Product manager Kelly Winters explained the new granular features in a blog post:

See less of a former partner’s name and profile picture around Facebook without having to unfriend or block them. Their posts won’t show up in News Feed and their name won’t be suggested when people write a new message or tag friends in photos. Limit the photos, videos or status updates that a former partner will see.

Facebook will even offer a feature that untags you from past posts you were tagged in with your ex.

Usually even the coolest new Facebook features aren’t that exciting, but this change will positively impact tons of users in one fell swoop. Facebook can’t be expected to predict every specific tragedy that a person could endure, but death and breakups are two big ones that particularly relate to how people use the social network. And Facebook has already done a lot of work on how it addresses the deaths of its users.

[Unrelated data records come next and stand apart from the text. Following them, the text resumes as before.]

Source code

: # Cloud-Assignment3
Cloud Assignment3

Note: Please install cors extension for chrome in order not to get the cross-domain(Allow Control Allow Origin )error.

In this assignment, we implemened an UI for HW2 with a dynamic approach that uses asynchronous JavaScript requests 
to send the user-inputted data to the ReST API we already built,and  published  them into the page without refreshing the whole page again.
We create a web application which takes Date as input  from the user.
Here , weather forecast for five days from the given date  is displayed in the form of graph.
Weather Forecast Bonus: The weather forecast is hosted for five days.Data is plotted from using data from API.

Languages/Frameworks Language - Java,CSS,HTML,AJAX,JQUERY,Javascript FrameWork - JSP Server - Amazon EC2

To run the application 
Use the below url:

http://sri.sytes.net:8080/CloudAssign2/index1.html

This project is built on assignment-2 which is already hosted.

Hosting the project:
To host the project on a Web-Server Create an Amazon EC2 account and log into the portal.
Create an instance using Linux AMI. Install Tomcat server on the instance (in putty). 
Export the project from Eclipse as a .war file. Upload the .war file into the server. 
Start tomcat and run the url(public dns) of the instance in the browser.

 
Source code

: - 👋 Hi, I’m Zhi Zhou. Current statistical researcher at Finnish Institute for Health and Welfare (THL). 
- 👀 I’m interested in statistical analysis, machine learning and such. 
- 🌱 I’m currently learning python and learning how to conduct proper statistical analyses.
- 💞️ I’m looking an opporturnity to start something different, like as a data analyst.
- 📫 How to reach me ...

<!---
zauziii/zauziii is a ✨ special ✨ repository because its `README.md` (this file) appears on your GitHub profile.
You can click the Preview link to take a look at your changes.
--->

Before the social network started testing these new breakup features, there were some third-party hazmat cleanup approximations, like the Chrome extension Eternal Sunshine and KillSwitch, an app that makes “breakups suck less.” I know about these because in April I got a call from my college best friend. After three years, she and her girlfriend were breaking up. And my friend asked me for a big favor. She wanted me to purge her Facebook and Instagram accounts of all references to her ex-girlfriend. She gave me her login credentials, and I got to work.

It took hours.

I couldn’t find the right tools to automate the types of changes she wanted so I had to download and untag every photo by hand. I keep them all in a folder on my computer in case she ever wants them. I unfriended people. I changed her profile picture and wallpaper. I deleted some statuses and posts. She had asked me to deactivate the account at the end of my sweep, so I felt pressure to think of everything and get everything right. The idea was that when she logged back in it would be months later and she would be ready for a fresh start. I didn’t want there to be any glaring mistakes.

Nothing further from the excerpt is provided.